> [Task statement]: The reply to the records below should contain exactly the lines from the line with "- [x] Generate a 8 angle run" through the line with "- [ ] May need", and nothing besides.

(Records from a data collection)
• • •

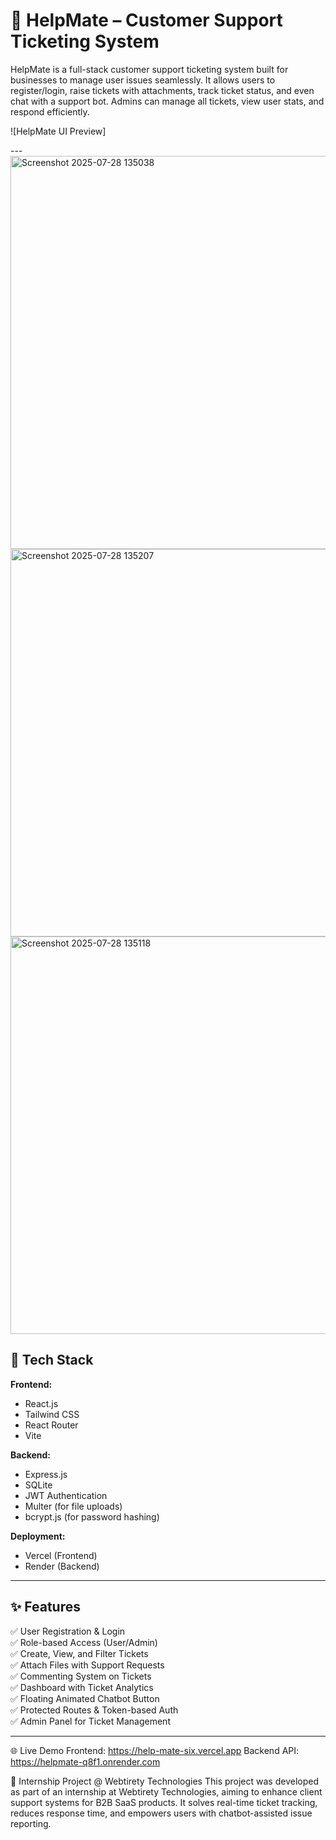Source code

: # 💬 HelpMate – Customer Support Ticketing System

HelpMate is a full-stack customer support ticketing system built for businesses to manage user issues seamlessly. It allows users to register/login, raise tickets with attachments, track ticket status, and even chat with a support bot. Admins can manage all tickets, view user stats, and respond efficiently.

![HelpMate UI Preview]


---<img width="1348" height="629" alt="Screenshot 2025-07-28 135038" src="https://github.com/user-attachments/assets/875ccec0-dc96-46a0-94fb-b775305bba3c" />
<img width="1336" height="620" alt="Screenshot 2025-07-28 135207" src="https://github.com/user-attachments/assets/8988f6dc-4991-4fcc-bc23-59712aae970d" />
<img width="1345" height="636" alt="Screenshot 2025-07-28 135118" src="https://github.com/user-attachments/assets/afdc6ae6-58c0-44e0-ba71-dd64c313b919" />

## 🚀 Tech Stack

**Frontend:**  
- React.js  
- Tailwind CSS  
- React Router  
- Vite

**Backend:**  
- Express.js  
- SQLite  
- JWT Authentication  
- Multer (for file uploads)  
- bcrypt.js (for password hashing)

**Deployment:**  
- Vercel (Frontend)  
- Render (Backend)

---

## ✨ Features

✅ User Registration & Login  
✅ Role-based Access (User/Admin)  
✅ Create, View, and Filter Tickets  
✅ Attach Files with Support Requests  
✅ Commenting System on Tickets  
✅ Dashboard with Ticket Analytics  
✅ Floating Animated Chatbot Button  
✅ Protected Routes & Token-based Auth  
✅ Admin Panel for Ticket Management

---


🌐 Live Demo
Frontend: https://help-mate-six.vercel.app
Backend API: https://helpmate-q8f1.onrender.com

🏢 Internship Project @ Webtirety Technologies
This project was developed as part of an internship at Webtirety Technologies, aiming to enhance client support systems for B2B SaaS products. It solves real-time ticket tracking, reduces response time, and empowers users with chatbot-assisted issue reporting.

• • •

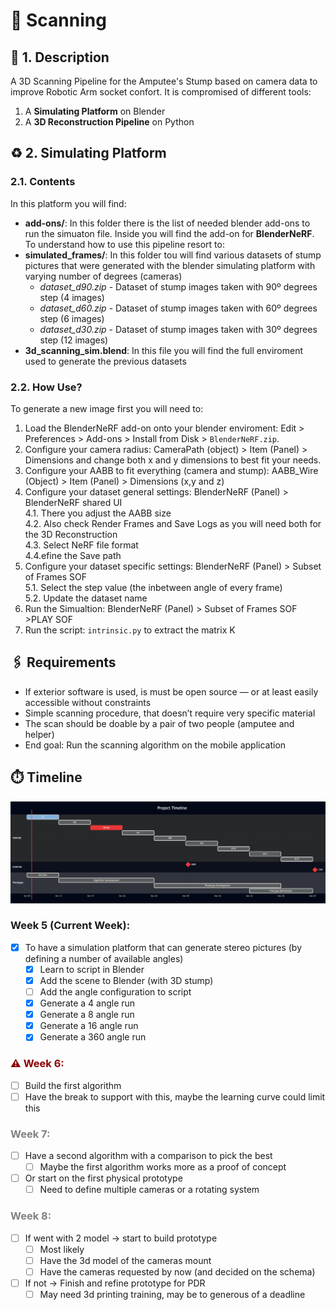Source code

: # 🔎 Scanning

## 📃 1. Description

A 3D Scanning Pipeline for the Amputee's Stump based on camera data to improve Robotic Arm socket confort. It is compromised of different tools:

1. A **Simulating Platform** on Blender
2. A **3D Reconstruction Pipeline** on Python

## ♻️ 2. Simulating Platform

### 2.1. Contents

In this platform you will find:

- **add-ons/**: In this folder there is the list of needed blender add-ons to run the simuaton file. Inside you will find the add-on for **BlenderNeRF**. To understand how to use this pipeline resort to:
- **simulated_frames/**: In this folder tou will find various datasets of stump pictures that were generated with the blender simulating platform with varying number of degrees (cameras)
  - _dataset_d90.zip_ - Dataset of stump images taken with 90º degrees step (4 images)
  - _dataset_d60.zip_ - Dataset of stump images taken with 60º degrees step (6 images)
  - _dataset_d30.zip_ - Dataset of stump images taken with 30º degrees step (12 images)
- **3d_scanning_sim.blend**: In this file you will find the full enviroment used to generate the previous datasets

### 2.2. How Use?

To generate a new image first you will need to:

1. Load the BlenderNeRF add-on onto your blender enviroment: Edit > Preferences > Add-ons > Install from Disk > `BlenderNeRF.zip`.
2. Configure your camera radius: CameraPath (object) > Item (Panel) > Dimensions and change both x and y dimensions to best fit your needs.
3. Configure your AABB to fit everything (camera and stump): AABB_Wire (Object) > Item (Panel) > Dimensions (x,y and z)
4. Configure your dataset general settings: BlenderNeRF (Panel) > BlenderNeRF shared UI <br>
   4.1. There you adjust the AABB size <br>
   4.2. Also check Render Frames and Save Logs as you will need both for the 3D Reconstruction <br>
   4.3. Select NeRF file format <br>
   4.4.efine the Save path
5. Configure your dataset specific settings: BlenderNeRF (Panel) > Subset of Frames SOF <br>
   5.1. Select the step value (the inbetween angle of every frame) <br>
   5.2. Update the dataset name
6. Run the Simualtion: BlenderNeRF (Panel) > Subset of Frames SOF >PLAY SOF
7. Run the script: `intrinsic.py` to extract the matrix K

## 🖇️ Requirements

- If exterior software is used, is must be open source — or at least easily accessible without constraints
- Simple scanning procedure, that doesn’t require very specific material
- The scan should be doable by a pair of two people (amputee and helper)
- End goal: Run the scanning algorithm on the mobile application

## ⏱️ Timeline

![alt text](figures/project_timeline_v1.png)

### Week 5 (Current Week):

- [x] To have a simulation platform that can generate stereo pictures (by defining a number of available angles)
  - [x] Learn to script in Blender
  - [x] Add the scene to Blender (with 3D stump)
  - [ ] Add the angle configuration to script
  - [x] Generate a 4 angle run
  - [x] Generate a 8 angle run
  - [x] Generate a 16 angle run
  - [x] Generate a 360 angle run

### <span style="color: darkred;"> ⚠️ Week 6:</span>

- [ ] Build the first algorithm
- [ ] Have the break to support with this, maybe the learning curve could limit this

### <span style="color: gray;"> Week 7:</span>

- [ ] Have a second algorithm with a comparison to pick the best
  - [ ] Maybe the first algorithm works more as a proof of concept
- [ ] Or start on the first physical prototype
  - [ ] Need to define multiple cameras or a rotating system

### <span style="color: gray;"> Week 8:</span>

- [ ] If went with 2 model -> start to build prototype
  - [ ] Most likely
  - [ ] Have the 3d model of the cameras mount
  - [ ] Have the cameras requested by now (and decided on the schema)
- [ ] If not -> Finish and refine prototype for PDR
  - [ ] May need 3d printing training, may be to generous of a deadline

• • •

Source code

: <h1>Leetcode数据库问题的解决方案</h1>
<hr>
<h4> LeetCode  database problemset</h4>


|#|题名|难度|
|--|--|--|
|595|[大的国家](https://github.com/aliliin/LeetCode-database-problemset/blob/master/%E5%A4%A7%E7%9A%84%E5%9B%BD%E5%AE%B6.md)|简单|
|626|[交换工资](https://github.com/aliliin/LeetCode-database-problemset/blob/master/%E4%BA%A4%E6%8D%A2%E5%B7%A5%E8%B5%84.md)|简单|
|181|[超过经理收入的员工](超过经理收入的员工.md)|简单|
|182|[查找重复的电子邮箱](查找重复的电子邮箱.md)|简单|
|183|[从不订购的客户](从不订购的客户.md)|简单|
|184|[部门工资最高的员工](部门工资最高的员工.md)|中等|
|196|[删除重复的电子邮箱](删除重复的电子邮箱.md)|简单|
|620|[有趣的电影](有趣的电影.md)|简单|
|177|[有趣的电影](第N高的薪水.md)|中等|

• • •

> [Your response]:
  - [x] Generate a 8 angle run
  - [x] Generate a 16 angle run
  - [x] Generate a 360 angle run

### <span style="color: darkred;"> ⚠️ Week 6:</span>

- [ ] Build the first algorithm
- [ ] Have the break to support with this, maybe the learning curve could limit this

### <span style="color: gray;"> Week 7:</span>

- [ ] Have a second algorithm with a comparison to pick the best
  - [ ] Maybe the first algorithm works more as a proof of concept
- [ ] Or start on the first physical prototype
  - [ ] Need to define multiple cameras or a rotating system

### <span style="color: gray;"> Week 8:</span>

- [ ] If went with 2 model -> start to build prototype
  - [ ] Most likely
  - [ ] Have the 3d model of the cameras mount
  - [ ] Have the cameras requested by now (and decided on the schema)
- [ ] If not -> Finish and refine prototype for PDR
  - [ ] May need 3d printing training, may be to generous of a deadline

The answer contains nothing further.